Schwule und Lesben sind schockiert

Die Sozialisten sind inzwischen offen besorgt. Ihr Chef im Senat, der Hollande-Vertraute François Rebsamen, warnte UMP-Chef Copé vor einem "Spiel mit dem Feuer". Die Demos gegen die Homo-Ehe würden instrumentalisiert, sagte er und fügte hinzu: "Die UMP akzeptiert ihre Wahlniederlage vom vergangenen Mai nicht und alles ist ihr recht, um Hysterie in die Gesellschaft zu tragen."

Für viele Schwule und Lesben ist die ungeahnte Härte der Konfrontation ein Schock. Sie müssen mit Entsetzen feststellen, wie sehr sich ein großer Teil der Bevölkerung dagegen stemmt, dass Homosexuelle künftig heiraten und als Paare Kinder adoptieren dürfen. Vor allem Ältere fühlen sich um Jahrzehnte zurückversetzt, als offener Schwulenhass und Homophobie noch an der Tagesordnung waren.

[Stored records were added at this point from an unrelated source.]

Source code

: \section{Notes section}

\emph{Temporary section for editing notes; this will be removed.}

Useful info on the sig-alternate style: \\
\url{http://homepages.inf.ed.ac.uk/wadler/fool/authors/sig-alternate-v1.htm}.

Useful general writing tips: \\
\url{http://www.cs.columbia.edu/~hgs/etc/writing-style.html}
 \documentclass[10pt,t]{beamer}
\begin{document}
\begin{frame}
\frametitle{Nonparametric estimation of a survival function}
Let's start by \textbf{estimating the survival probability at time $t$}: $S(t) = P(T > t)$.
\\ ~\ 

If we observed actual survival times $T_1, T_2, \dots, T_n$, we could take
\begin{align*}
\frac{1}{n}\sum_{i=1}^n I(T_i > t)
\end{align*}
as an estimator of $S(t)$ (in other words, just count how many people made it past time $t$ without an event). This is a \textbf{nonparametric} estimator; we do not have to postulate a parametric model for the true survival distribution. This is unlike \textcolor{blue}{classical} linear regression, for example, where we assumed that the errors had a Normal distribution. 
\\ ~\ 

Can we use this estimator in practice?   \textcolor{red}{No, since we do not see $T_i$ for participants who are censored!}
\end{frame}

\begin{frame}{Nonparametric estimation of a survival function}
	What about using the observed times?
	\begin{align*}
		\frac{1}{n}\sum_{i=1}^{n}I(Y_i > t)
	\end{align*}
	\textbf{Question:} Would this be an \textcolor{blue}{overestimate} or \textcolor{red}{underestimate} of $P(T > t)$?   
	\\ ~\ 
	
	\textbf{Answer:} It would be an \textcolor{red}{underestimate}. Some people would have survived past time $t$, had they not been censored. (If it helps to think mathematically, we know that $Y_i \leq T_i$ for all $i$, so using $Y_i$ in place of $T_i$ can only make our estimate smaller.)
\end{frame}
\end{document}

Betroffene Jugendliche berichten bei Hilfsorganisationen wie "Le Refuge" (Die Zufluchtsstätte) verzweifelt, wie ihre eigenen Eltern sich an den Massendemonstrationen gegen die Homo-Ehe beteiligen. "Das Schlimmste ist, dass sie nicht einmal wissen, wie sehr sie mir wehtun", schreibt ein schwuler 17-Jähriger, der bislang nicht den Mut fand, sich zu outen.

Klima der Intoleranz

Bei den Gegnern der Homo-Ehe spielen Gefühle ebenfalls eine große Rolle, doch sind dies eher Unverständnis und Wut. Der Großteil beteuert, keineswegs homophob zu sein und sieht sich vor allem im Kampf für die Rechte von Kindern. "Zu verhindern, dass ein Kind Vater und Mutter hat, das geht zu weit", heißt es. Zudem wird darauf verwiesen, über per Lebenspartnerschaft verbundene Paare verfügten schon jetzt über die gleichen Steuervorteile wie verheiratete.

Religiöse Kritiker sehen die Homo-Ehe als Einfallstor zu tiefgreifendem Sittenverfall. "Später werden sie Dreier- oder Viererpaare bilden wollen. Danach wird vielleicht eines Tages das Inzest-Verbot fallen", warnt der französische Kardinal Philippe Barbarin. Die Muslime-Union UOIF geht noch weiter und fragt: "Wer wird im Namen der sakrosankten Liebe dann noch Geschlechtsverkehr mit Tieren die Legitimität (...) absprechen können?"

Hollande setzt darauf, dass das Thema nach der Verabschiedung schnell in Vergessenheit gerät - und akzeptiert wird, wie die damals ebenfalls umstrittene Abschaffung der Todesstrafe Anfang der 80er Jahre. Doch danach sieht es allerdings nicht aus.

Die seit Monaten couragiert für das Projekt kämpfende Justizministerin Christiane Taubira ist darüber nicht weniger entsetzt als viele Homosexuelle. "Ich tue mich schwer damit zu verstehen, wie es in unserer Gesellschaft eine solche Mobilisierung gegen die Rechte von Anderen geben kann", sagte die schwarze Politikerin kurz vor der endgültigen parlamentarischen Verabschiedung des Gesetzes. Das Klima der Intoleranz sei besorgniserregend. (afp/dpa)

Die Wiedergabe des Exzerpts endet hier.